(Stored data entries)
◆ ◆ ◆ ◆ ◆
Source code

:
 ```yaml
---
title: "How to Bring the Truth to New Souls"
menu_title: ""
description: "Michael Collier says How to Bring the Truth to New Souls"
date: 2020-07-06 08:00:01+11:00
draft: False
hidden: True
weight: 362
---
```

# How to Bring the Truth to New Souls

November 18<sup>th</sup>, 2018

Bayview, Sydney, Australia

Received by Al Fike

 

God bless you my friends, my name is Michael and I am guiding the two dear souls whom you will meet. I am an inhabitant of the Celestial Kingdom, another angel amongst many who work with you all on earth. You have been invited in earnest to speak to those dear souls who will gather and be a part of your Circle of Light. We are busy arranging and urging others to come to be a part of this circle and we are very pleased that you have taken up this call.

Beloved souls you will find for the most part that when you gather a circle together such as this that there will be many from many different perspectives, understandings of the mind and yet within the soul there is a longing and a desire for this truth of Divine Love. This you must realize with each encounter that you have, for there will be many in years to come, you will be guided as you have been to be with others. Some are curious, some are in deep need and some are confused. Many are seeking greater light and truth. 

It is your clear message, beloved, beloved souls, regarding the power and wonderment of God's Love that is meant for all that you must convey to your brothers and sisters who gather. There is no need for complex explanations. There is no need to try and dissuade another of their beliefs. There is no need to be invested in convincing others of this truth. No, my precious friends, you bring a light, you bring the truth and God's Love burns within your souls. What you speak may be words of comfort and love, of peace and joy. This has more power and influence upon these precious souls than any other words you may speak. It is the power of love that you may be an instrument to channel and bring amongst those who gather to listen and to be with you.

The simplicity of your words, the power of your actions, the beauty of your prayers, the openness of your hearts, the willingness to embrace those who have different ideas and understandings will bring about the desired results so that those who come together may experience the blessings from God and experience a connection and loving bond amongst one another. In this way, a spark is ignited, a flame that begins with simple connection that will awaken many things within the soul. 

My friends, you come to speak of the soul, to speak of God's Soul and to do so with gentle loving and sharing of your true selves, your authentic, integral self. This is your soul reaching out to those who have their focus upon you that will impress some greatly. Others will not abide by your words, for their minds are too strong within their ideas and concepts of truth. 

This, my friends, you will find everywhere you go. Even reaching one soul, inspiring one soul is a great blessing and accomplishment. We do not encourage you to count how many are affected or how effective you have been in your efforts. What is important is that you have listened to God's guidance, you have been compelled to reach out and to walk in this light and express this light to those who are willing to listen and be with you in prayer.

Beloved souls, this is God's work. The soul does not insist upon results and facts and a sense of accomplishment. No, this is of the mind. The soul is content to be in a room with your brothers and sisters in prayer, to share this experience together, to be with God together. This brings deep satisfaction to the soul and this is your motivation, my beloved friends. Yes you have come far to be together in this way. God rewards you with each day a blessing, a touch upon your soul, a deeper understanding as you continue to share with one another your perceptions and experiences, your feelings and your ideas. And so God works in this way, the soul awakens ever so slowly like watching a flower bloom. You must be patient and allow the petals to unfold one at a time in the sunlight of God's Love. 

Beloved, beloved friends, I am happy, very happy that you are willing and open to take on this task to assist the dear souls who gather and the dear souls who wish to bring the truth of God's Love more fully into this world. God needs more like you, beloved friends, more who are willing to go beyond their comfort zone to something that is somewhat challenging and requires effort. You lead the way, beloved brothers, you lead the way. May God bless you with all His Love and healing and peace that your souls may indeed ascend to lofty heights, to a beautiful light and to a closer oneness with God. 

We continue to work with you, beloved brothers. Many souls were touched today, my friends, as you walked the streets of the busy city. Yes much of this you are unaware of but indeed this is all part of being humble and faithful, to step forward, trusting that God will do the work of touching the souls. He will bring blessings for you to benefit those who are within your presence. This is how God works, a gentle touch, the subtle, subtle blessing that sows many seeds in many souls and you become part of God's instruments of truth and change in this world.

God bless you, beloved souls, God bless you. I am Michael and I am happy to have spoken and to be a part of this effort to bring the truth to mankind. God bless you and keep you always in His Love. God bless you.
◆ ◆ ◆ ◆ ◆
From the first line of the data above to the line holding "Received by Al Fike", reproduce each line exactly; emit no other lines.

Source code

:
 ```yaml
---
title: "How to Bring the Truth to New Souls"
menu_title: ""
description: "Michael Collier says How to Bring the Truth to New Souls"
date: 2020-07-06 08:00:01+11:00
draft: False
hidden: True
weight: 362
---
```

# How to Bring the Truth to New Souls

November 18<sup>th</sup>, 2018

Bayview, Sydney, Australia

Received by Al Fike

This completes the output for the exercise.